Plain-text document sources:
=-=-=-=-=

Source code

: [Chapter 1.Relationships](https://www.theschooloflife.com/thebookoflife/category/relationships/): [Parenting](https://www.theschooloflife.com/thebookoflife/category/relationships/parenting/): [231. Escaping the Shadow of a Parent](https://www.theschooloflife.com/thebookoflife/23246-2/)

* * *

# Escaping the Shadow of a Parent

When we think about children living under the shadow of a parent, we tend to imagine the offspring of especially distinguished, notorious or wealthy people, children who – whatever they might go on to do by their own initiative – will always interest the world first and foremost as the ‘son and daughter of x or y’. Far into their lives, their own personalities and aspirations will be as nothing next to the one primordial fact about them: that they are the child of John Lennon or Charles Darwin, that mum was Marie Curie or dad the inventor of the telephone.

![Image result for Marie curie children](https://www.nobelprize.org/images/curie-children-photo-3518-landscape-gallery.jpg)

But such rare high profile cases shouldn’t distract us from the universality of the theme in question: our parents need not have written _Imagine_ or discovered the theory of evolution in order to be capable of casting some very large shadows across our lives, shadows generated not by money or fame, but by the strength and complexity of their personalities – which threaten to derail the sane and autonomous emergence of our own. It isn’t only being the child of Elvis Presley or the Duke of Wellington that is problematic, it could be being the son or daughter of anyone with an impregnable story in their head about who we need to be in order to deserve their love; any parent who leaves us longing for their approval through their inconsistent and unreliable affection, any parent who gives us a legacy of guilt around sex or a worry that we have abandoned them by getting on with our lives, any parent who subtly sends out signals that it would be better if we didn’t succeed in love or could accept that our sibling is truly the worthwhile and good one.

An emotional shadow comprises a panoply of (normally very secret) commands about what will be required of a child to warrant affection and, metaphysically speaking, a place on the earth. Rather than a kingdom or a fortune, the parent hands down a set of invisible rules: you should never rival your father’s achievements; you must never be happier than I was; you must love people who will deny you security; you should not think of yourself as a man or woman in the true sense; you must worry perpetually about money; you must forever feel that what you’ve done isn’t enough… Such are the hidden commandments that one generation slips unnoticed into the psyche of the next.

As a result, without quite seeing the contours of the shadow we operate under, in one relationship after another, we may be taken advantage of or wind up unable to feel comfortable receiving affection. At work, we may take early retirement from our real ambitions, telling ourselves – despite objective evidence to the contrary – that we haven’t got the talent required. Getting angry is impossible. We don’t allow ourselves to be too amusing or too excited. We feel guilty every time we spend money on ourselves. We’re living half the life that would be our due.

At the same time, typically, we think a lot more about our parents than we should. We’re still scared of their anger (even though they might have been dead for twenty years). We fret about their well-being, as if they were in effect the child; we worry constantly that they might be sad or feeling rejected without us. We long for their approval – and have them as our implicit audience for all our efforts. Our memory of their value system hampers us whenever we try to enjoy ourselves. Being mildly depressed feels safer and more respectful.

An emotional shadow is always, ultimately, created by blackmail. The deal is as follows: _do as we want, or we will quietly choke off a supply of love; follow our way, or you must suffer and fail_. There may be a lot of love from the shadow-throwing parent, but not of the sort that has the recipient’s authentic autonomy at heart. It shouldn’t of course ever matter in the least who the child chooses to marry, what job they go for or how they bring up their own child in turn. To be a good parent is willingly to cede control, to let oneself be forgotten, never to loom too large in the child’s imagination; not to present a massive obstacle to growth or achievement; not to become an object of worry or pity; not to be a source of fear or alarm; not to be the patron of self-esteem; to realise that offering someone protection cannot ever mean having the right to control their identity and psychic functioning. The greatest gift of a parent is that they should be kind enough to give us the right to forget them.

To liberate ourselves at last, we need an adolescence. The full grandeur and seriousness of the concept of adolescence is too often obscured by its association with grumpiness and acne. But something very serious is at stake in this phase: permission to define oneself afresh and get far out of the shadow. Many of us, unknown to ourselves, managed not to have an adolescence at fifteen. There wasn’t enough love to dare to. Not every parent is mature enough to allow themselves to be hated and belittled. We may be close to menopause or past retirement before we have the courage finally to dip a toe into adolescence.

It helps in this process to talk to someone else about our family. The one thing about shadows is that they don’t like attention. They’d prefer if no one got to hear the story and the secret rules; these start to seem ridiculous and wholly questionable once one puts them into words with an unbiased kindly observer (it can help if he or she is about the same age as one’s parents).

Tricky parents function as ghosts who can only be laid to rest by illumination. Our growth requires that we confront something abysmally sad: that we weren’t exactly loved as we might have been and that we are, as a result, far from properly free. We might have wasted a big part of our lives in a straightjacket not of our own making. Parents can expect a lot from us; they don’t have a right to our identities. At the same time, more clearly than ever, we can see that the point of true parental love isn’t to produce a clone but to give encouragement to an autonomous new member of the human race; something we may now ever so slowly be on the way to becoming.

=-=-=-=-=

In full and without alteration, retype the entries above.

REPLY TO THE EXERCISE:
Source code

: [Chapter 1.Relationships](https://www.theschooloflife.com/thebookoflife/category/relationships/): [Parenting](https://www.theschooloflife.com/thebookoflife/category/relationships/parenting/): [231. Escaping the Shadow of a Parent](https://www.theschooloflife.com/thebookoflife/23246-2/)

* * *

# Escaping the Shadow of a Parent

When we think about children living under the shadow of a parent, we tend to imagine the offspring of especially distinguished, notorious or wealthy people, children who – whatever they might go on to do by their own initiative – will always interest the world first and foremost as the ‘son and daughter of x or y’. Far into their lives, their own personalities and aspirations will be as nothing next to the one primordial fact about them: that they are the child of John Lennon or Charles Darwin, that mum was Marie Curie or dad the inventor of the telephone.

![Image result for Marie curie children](https://www.nobelprize.org/images/curie-children-photo-3518-landscape-gallery.jpg)

But such rare high profile cases shouldn’t distract us from the universality of the theme in question: our parents need not have written _Imagine_ or discovered the theory of evolution in order to be capable of casting some very large shadows across our lives, shadows generated not by money or fame, but by the strength and complexity of their personalities – which threaten to derail the sane and autonomous emergence of our own. It isn’t only being the child of Elvis Presley or the Duke of Wellington that is problematic, it could be being the son or daughter of anyone with an impregnable story in their head about who we need to be in order to deserve their love; any parent who leaves us longing for their approval through their inconsistent and unreliable affection, any parent who gives us a legacy of guilt around sex or a worry that we have abandoned them by getting on with our lives, any parent who subtly sends out signals that it would be better if we didn’t succeed in love or could accept that our sibling is truly the worthwhile and good one.

An emotional shadow comprises a panoply of (normally very secret) commands about what will be required of a child to warrant affection and, metaphysically speaking, a place on the earth. Rather than a kingdom or a fortune, the parent hands down a set of invisible rules: you should never rival your father’s achievements; you must never be happier than I was; you must love people who will deny you security; you should not think of yourself as a man or woman in the true sense; you must worry perpetually about money; you must forever feel that what you’ve done isn’t enough… Such are the hidden commandments that one generation slips unnoticed into the psyche of the next.

As a result, without quite seeing the contours of the shadow we operate under, in one relationship after another, we may be taken advantage of or wind up unable to feel comfortable receiving affection. At work, we may take early retirement from our real ambitions, telling ourselves – despite objective evidence to the contrary – that we haven’t got the talent required. Getting angry is impossible. We don’t allow ourselves to be too amusing or too excited. We feel guilty every time we spend money on ourselves. We’re living half the life that would be our due.

At the same time, typically, we think a lot more about our parents than we should. We’re still scared of their anger (even though they might have been dead for twenty years). We fret about their well-being, as if they were in effect the child; we worry constantly that they might be sad or feeling rejected without us. We long for their approval – and have them as our implicit audience for all our efforts. Our memory of their value system hampers us whenever we try to enjoy ourselves. Being mildly depressed feels safer and more respectful.

An emotional shadow is always, ultimately, created by blackmail. The deal is as follows: _do as we want, or we will quietly choke off a supply of love; follow our way, or you must suffer and fail_. There may be a lot of love from the shadow-throwing parent, but not of the sort that has the recipient’s authentic autonomy at heart. It shouldn’t of course ever matter in the least who the child chooses to marry, what job they go for or how they bring up their own child in turn. To be a good parent is willingly to cede control, to let oneself be forgotten, never to loom too large in the child’s imagination; not to present a massive obstacle to growth or achievement; not to become an object of worry or pity; not to be a source of fear or alarm; not to be the patron of self-esteem; to realise that offering someone protection cannot ever mean having the right to control their identity and psychic functioning. The greatest gift of a parent is that they should be kind enough to give us the right to forget them.

To liberate ourselves at last, we need an adolescence. The full grandeur and seriousness of the concept of adolescence is too often obscured by its association with grumpiness and acne. But something very serious is at stake in this phase: permission to define oneself afresh and get far out of the shadow. Many of us, unknown to ourselves, managed not to have an adolescence at fifteen. There wasn’t enough love to dare to. Not every parent is mature enough to allow themselves to be hated and belittled. We may be close to menopause or past retirement before we have the courage finally to dip a toe into adolescence.

It helps in this process to talk to someone else about our family. The one thing about shadows is that they don’t like attention. They’d prefer if no one got to hear the story and the secret rules; these start to seem ridiculous and wholly questionable once one puts them into words with an unbiased kindly observer (it can help if he or she is about the same age as one’s parents).

Tricky parents function as ghosts who can only be laid to rest by illumination. Our growth requires that we confront something abysmally sad: that we weren’t exactly loved as we might have been and that we are, as a result, far from properly free. We might have wasted a big part of our lives in a straightjacket not of our own making. Parents can expect a lot from us; they don’t have a right to our identities. At the same time, more clearly than ever, we can see that the point of true parental love isn’t to produce a clone but to give encouragement to an autonomous new member of the human race; something we may now ever so slowly be on the way to becoming.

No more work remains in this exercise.